Stored data entries

*** Begin section ***

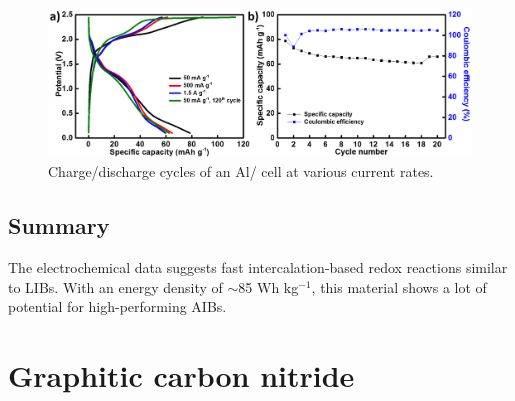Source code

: \begin{figure}[th!]
\centering
\includegraphics[width=\textwidth]{Figures/chap6fig/MoO3cdcce}
\caption{Charge/discharge cycles of an Al/ cell at various current rates.}
\label{Figures/chap6fig:MoO3cdcce}
\end{figure}

\subsection{Summary}
The electrochemical data suggests fast intercalation-based redox reactions similar to LIBs. With an energy density of $\sim$85 Wh kg$^{-1}$, this material shows a lot of potential for high-performing AIBs. 


\section{Graphitic carbon nitride}

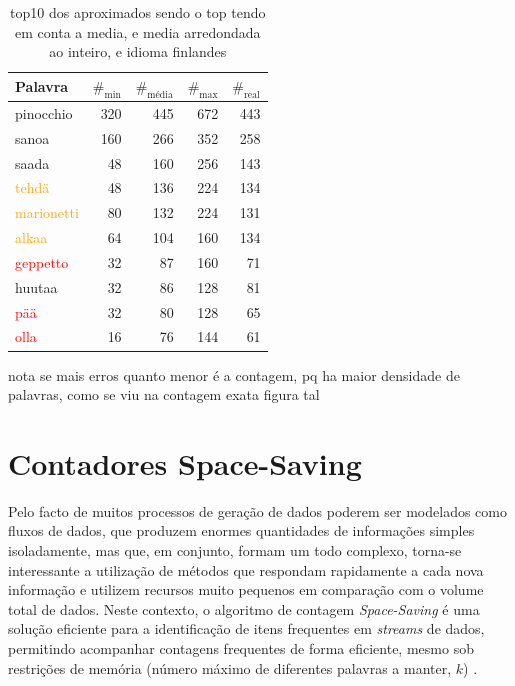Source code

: \documentclass[mirror, portugues]{revdetua}
\begin{document}
\begin{table}[H]
\centering
\caption{top10 dos aproximados sendo o top tendo em conta a media, e media arredondada ao inteiro, e idioma finlandes}
\label{table:top10_aprox_finlandes}
\begin{tabular}{lrrr|r}
\toprule
Palavra & $\text{\#}_{\text{min}}$ & $\text{\#}_{\text{média}}$ & $\text{\#}_{\text{max}}$ & $\text{\#}_{\text{real}}$ \\
\midrule
pinocchio & 320 & 445 & 672 & 443 \\
sanoa & 160 & 266 & 352 & 258 \\
saada & 48 & 160 & 256 & 143 \\
\textcolor{orange}{tehdä} & 48 & 136 & 224 & 134 \\
\textcolor{orange}{marionetti} & 80 & 132 & 224 & 131 \\
\textcolor{orange}{alkaa} & 64 & 104 & 160 & 134 \\
\textcolor{red}{geppetto} & 32 & 87 & 160 & 71 \\
huutaa & 32 & 86 & 128 & 81 \\
\textcolor{red}{pää} & 32 & 80 & 128 & 65 \\
\textcolor{red}{olla} & 16 & 76 & 144 & 61 \\
\bottomrule
\end{tabular}
\end{table}

nota se mais erros quanto menor é a contagem, pq ha maior densidade de palavras, como se viu na contagem exata figura tal


\section{Contadores Space-Saving}

Pelo facto de muitos processos de geração de dados poderem ser modelados como fluxos de dados, que produzem enormes quantidades de informações simples isoladamente, mas que, em conjunto, formam um todo complexo, torna-se interessante a utilização de métodos que respondam rapidamente a cada nova informação e utilizem recursos muito pequenos em comparação com o volume total de dados. Neste contexto, o algoritmo de contagem \textit{Space-Saving} é uma solução eficiente para a identificação de itens frequentes em \textit{streams} de dados, permitindo acompanhar contagens frequentes de forma eficiente, mesmo sob restrições de memória (número máximo de diferentes palavras a manter, $k$) \cite{CG09}.
\end{document}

*** End section ***

*EXERCISE DIRECTIONS*:
A complete answer reproduces every line of the records in which the word "Figures" occurs.

*OUTPUT BELOW*:
\includegraphics[width=\textwidth]{Figures/chap6fig/MoO3cdcce}
\label{Figures/chap6fig:MoO3cdcce}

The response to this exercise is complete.